Je n'ai pour firmament qu'un plafond d'hôpital.
Un blême scialytique en fut la voie lactée,
Et pour corne de brume, au décours de la nuit,
J'entends un moniteur qui s’essouffle à veiller.

Immobile je mime un homme agonisant,
Esquissant, de la main, les signes de l'adieu.
L'infirmière attentive à silhouette confuse
A des airs de madone et de spectre à la fois.

Sur ce lit qui m’enferme et me fait meurtrissures
Je me crois embarqué dans une étroite nef
Glissant sur un rapide, en attendant la chute
Qui fracasse en silence au tréfonds des ténèbres.

Enfant, je rattrapais le soleil à la course
En désir fou d'accélérer le cours des choses.
En ce temps ci, hélas, je continue sur l’erre
À mon corps défendant, crispé de peu, inquiet,

Impuissant à freiner mon sûr mouvement vers
Cet horizon brumeux où toute étoile tombe,
Se figeant, pétrifiée, ultime monument
Dressé en souvenir de poussières éteintes.

J'eus un premier printemps, épreuve de baptême,
Où je conquis le droit de pénétrer la vie,
Puis un été d'orage ou de cris de soleil
Et d'illuminations aveuglantes de joies.

L'automne me fut lent, chargé de fruits dorés
Que je sus dévorer la bouche insouciante.
Et voilà que j'apprends, en feuilletant le livre
Des destins, que l'hiver est proche de ma fin.

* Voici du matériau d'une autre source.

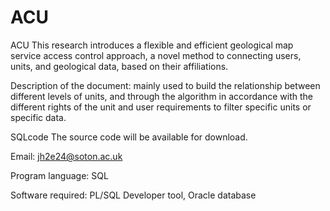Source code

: # ACU

ACU
This research introduces a flexible and efficient geological map service access control approach, a novel method to connecting users, units, and geological data, based on their affiliations.

Description of the document: mainly used to build the relationship between different levels of units, and through the algorithm in accordance with the different rights of the unit and user requirements to filter specific units or specific data.

SQLcode
The source code will be available for download.

Email:
jh2e24@soton.ac.uk

Program language: SQL

Software required: PL/SQL Developer tool, Oracle database
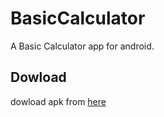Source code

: # BasicCalculator
A Basic Calculator app for android.

## Dowload
dowload apk from [here](https://github.com/HarivardhanR/BasicCalculator/blob/master/calculator.apk)
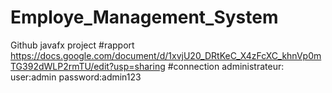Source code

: # Employe_Management_System
Github javafx project
#rapport
https://docs.google.com/document/d/1xvjU20_DRtKeC_X4zFcXC_khnVp0mTG392dWLP2rmTU/edit?usp=sharing
#connection administrateur:
user:admin
password:admin123
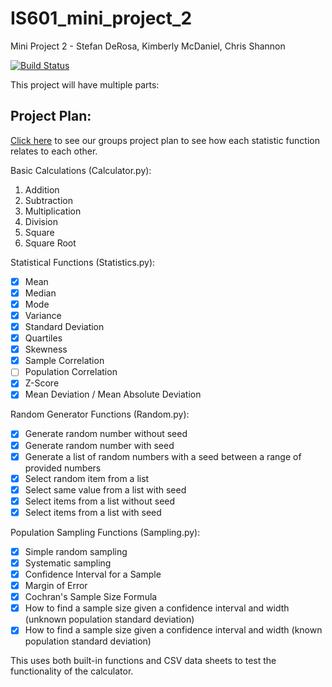 # IS601_mini_project_2
Mini Project 2 - Stefan DeRosa, Kimberly McDaniel, Chris Shannon


[![Build Status](https://travis-ci.com/cshannon-mdsol/IS601_mini_project_2.svg?token=SKBo1dSTVngF4YhyWNFn&branch=master)](https://travis-ci.com/cshannon-mdsol/IS601_mini_project_2)


This project will have multiple parts:

## Project Plan:
[Click here](https://github.com/cshannon-mdsol/IS601_mini_project_2/blob/master/Project_Plan.md) to see our groups project plan to see how each statistic function relates to each other.

Basic Calculations (Calculator.py):
1. Addition
2. Subtraction
3. Multiplication
4. Division
5. Square
6. Square Root

Statistical Functions (Statistics.py):
- [x] Mean
- [x] Median
- [x] Mode
- [x] Variance
- [x] Standard Deviation
- [X] Quartiles
- [x] Skewness
- [x] Sample Correlation
- [ ] Population Correlation
- [x] Z-Score
- [x] Mean Deviation / Mean Absolute Deviation

Random Generator Functions (Random.py):
- [x] Generate random number without seed
- [x] Generate random number with seed
- [x] Generate a list of random numbers with a seed between a range of provided numbers
- [x] Select random item from a list
- [x] Select same value from a list with seed
- [x] Select items from a list without seed
- [x] Select items from a list with seed

Population Sampling Functions (Sampling.py):
- [x] Simple random sampling
- [x] Systematic sampling
- [x] Confidence Interval for a Sample
- [x] Margin of Error
- [x] Cochran's Sample Size Formula
- [x] How to find a sample size given a confidence interval and width (unknown population standard deviation)
- [x] How to find a sample size given a confidence interval and width (known population standard deviation)

This uses both built-in functions and CSV data sheets to test the functionality of the calculator.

Du néant d'où naquis n'ai nulle souvenance,
Ni de mes premiers pas aux jardins de l'enfance,
Et pourtant j'ai souci à l'idée de sombrer
Dans ce sommeil sans rêve et sans réveil connu.

Qui tourne le verrou de la dernière porte
Ouvrant sur le chemin absent de toute carte, 
Sur le dernier passage ou la dernière impasse
Où la trace des pas invisible demeure ?

Comment saurai-je que j'aurai franchi le seuil
De cette autre naissance ou de cette évasion ?
Quel ange sonnera la trompette céleste ?
Quel diable allumera les feux noirs des enfers ?

Suis-je l’acteur muet qui fait répétition
De la scène de fin d’une pièce banale
Inscrite au répertoire officiel des vivants,
Et qui titre La Mort faute d’autre expression ?

Dans l'été très passé des futurs trépassés
Le cycle nu des astres s’acharne à tracer
La métrique solaire de l’horloge cosmique
Qui un jour inconnu sonne l’heure imprévue.



Hôpital Européen Georges Pompidou, 20 juin 2012
Saint-Gilles-Croix-de-Vie, 23 juillet 2012

Glossolalie

Les glossaires et les polyglottes,
Les corsaires et les matelotes
En quadrilles langoureux s'agacent

Les linguistes et les multilingues
Les artistes et les camerlingues
En gavottes languides s'enlacent

Les gloseux fous et les langagiers
Les taiseux doux et les imagiers
En menuets languissants se placent

Les languards et les beaux glossographes
Les bavards et les gris soulographes
En des slows alanguis se prélassent.

La glossolalie serait le don des langues poussé à son extrême, comprendre et parler sans avoir appris. A défaut de don des langues, je me suis limité à un don - partiel il est vrai - de la langue.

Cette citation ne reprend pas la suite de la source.